(Dataset records)
-*-*-

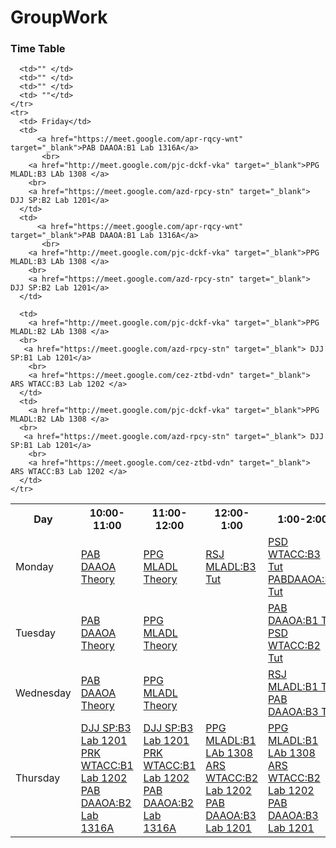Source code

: # GroupWork
<!DOCTYPE html>
<html>
<body>

  <h3>Time Table </h3>
  <table>
  <tr>
    <th>Day</th>
    <th>10:00-11:00</th>
   <th>11:00-12:00</th>
    <th>12:00-1:00</th>
    <th>1:00-2:00</th>
    <th>2:00-3:00</th>
    <th>3:00-4:00</th>
    <th>4:00-5:00</th>
   <th>5:00-6:00</th>
  </tr>
  <tr>
    <td>Monday</td>
    <td><a href="https://meet.google.com/apr-rqcy-wnt" target="_blank">PAB DAAOA Theory </a></td>
    <td><a href="http://meet.google.com/pjc-dckf-vka" target="_blank">PPG MLADL Theory </a></td>
    <td><a href="https://meet.google.com/yko-bysx-ksm" target="_blank">RSJ MLADL:B3 Tut</a></td>
    <td><a href="https://meet.google.com/vsi-duid-upf" target="_blank">PSD WTACC:B3 Tut</a> <br> <a href="https://meet.google.com/apr-rqcy-wnt" target="_blank">PABDAAOA:B2 Tut</td>
  <td> <a href="https://meet.google.com/yko-bysx-ksm" target="_blank">RSJ MLADL:B1 Tut </a></td>
  <td><a href="https://meet.google.com/cez-ztbd-vdn" target="_blank"> ARS WTACC Theory </a></td>
   <td><a href="https://meet.google.com/azd-rpcy-stn" target="_blank"> DJJ SP Theory </a></td>
  </tr>
  <tr>
    <td>Tuesday</td>
    <td><a href="https://meet.google.com/apr-rqcy-wnt" target="_blank">PAB DAAOA Theory </a></td>
    <td><a href="http://meet.google.com/pjc-dckf-vka" target="_blank">PPG MLADL Theory </a></td>
    <td></td>
    <td> <a href="https://meet.google.com/apr-rqcy-wnt" target="_blank">PAB DAAOA:B1 Tut</a><br><a href="https://meet.google.com/vsi-duid-upf" target="_blank">PSD WTACC:B2 Tut</a></td>
     <td><a href="https://meet.google.com/yko-bysx-ksm" target="_blank">RSJ MLADL:B2 Tut</a></td>    
     <td><a href="https://meet.google.com/cez-ztbd-vdn" target="_blank"> ARS WTACC Theory </a></td>
   <td><a href="https://meet.google.com/azd-rpcy-stn" target="_blank"> DJJ SP Theory </a></td>
    <td><a href="https://meet.google.com/azd-rpcy-stn" target="_blank"> DJJ SP Theory </a></td>
  </tr>
    <tr>
      <td>Wednesday</td>
      <td><a href="https://meet.google.com/apr-rqcy-wnt" target="_blank">PAB DAAOA Theory </a></td>
    <td><a href="http://meet.google.com/pjc-dckf-vka" target="_blank">PPG MLADL Theory </a></td>
    <td></td>
      <td><a href="https://meet.google.com/yko-bysx-ksm" target="_blank">RSJ MLADL:B1 Tut</a><br><a href="https://meet.google.com/apr-rqcy-wnt" target="_blank">PAB DAAOA:B3 Tut</a></td>  
      <td></td>
      <td><a href="https://meet.google.com/cez-ztbd-vdn" target="_blank"> ARS WTACC Theory </a></td>
      <td></td>
      <td></td>
    </tr>
    <tr>
      <td>Thursday</td>
      <td>
        <a href="https://meet.google.com/azd-rpcy-stn" target="_blank"> DJJ SP:B3 Lab 1201</a>
        <br>
        <a href="https://meet.google.com/uer-fwau-ywy" target="_blank"> PRK WTACC:B1 Lab 1202 </a>
        <br>
        <a href="https://meet.google.com/apr-rqcy-wnt" target="_blank">PAB DAAOA:B2 Lab 1316A</a>
      </td>
      <td>
        <a href="https://meet.google.com/azd-rpcy-stn" target="_blank"> DJJ SP:B3 Lab 1201</a>
        <br>
        <a href="https://meet.google.com/uer-fwau-ywy" target="_blank"> PRK WTACC:B1 Lab 1202 </a>
        <br>
        <a href="https://meet.google.com/apr-rqcy-wnt" target="_blank">PAB DAAOA:B2 Lab 1316A</a>
      </td>
      <td>
        <a href="http://meet.google.com/pjc-dckf-vka" target="_blank">PPG MLADL:B1 LAb 1308 </a>
        <br>
        <a href="https://meet.google.com/cez-ztbd-vdn" target="_blank"> ARS WTACC:B2 Lab 1202 </a>
        <br>
        <a href="https://meet.google.com/apr-rqcy-wnt" target="_blank">PAB DAAOA:B3 Lab 1201</a> </td>
        <td>
        <a href="http://meet.google.com/pjc-dckf-vka" target="_blank">PPG MLADL:B1 LAb 1308 </a>
        <br>
        <a href="https://meet.google.com/cez-ztbd-vdn" target="_blank"> ARS WTACC:B2 Lab 1202 </a>
        <br>
          <a href="https://meet.google.com/apr-rqcy-wnt" target="_blank">PAB DAAOA:B3 Lab 1201</a> </td>
      
      <td>"" </td>
      <td>"" </td>
      <td>"" </td>
      <td> ""</td>
    </tr>
    <tr>
      <td> Friday</td>
      <td>
          <a href="https://meet.google.com/apr-rqcy-wnt" target="_blank">PAB DAAOA:B1 Lab 1316A</a>
           <br>
        <a href="http://meet.google.com/pjc-dckf-vka" target="_blank">PPG MLADL:B3 LAb 1308 </a>
        <br>
        <a href="https://meet.google.com/azd-rpcy-stn" target="_blank"> DJJ SP:B2 Lab 1201</a>
      </td>
      <td>
          <a href="https://meet.google.com/apr-rqcy-wnt" target="_blank">PAB DAAOA:B1 Lab 1316A</a>
           <br>
        <a href="http://meet.google.com/pjc-dckf-vka" target="_blank">PPG MLADL:B3 LAb 1308 </a>
        <br>
        <a href="https://meet.google.com/azd-rpcy-stn" target="_blank"> DJJ SP:B2 Lab 1201</a>
      </td>
       
      <td>
        <a href="http://meet.google.com/pjc-dckf-vka" target="_blank">PPG MLADL:B2 LAb 1308 </a>
      <br>
       <a href="https://meet.google.com/azd-rpcy-stn" target="_blank"> DJJ SP:B1 Lab 1201</a>
        <br>
        <a href="https://meet.google.com/cez-ztbd-vdn" target="_blank"> ARS WTACC:B3 Lab 1202 </a>
      </td>
      <td>
        <a href="http://meet.google.com/pjc-dckf-vka" target="_blank">PPG MLADL:B2 LAb 1308 </a>
      <br>
       <a href="https://meet.google.com/azd-rpcy-stn" target="_blank"> DJJ SP:B1 Lab 1201</a>
        <br>
        <a href="https://meet.google.com/cez-ztbd-vdn" target="_blank"> ARS WTACC:B3 Lab 1202 </a>
      </td>
    </tr>
</table>

</body>
</html>
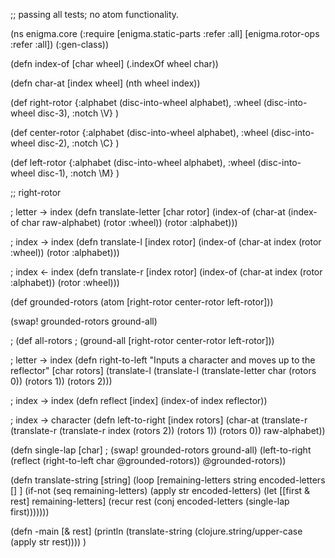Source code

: ;; passing all tests; no atom functionality.

(ns enigma.core
  (:require [enigma.static-parts :refer :all]
            [enigma.rotor-ops :refer :all])
  (:gen-class))

(defn index-of [char wheel]
  (.indexOf wheel char))

(defn char-at [index wheel]
  (nth wheel index))

(def right-rotor {:alphabet (disc-into-wheel alphabet),
                :wheel (disc-into-wheel disc-3),
                :notch \V} )

(def center-rotor {:alphabet (disc-into-wheel alphabet),
                :wheel (disc-into-wheel disc-2),
                :notch \C} )

(def left-rotor {:alphabet (disc-into-wheel alphabet),
                :wheel (disc-into-wheel disc-1),
                :notch \M} )


;; right-rotor

; letter -> index
(defn translate-letter [char rotor]
  (index-of (char-at (index-of char raw-alphabet) (rotor :wheel)) (rotor :alphabet)))

; index -> index
(defn translate-l [index rotor]
  (index-of (char-at index (rotor :wheel)) (rotor :alphabet)))

; index <- index
(defn translate-r [index rotor]
  (index-of (char-at index (rotor :alphabet)) (rotor :wheel)))

(def grounded-rotors (atom [right-rotor center-rotor left-rotor]))

(swap! grounded-rotors ground-all)

; (def all-rotors
;   (ground-all [right-rotor center-rotor left-rotor]))

; letter -> index
(defn right-to-left
  "Inputs a character and moves up to the reflector"
  [char rotors]
  (translate-l (translate-l (translate-letter char (rotors 0)) (rotors 1)) (rotors 2)))

; index -> index
(defn reflect
  [index]
  (index-of index reflector))

; index -> character
(defn left-to-right
  [index rotors]
  (char-at (translate-r (translate-r (translate-r index (rotors 2)) (rotors 1)) (rotors 0)) raw-alphabet))

(defn single-lap [char]
;  (swap! grounded-rotors ground-all)
  (left-to-right (reflect (right-to-left char @grounded-rotors)) @grounded-rotors))

(defn translate-string [string]
  (loop [remaining-letters  string
         encoded-letters    []    ]
    (if-not (seq remaining-letters)
      (apply str encoded-letters)
      (let [[first & rest] remaining-letters]
        (recur rest (conj encoded-letters (single-lap first)))))))

(defn -main
  [& rest]
  (println (translate-string (clojure.string/upper-case (apply str rest))))
  )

-*-*-

(TASK REQUIREMENTS):
Look above for the line containing "(println (translate-string (clojure.string/upper-case"; copy from it through the last line, exactly, and nothing more.

(RESULT):
  (println (translate-string (clojure.string/upper-case (apply str rest))))
  )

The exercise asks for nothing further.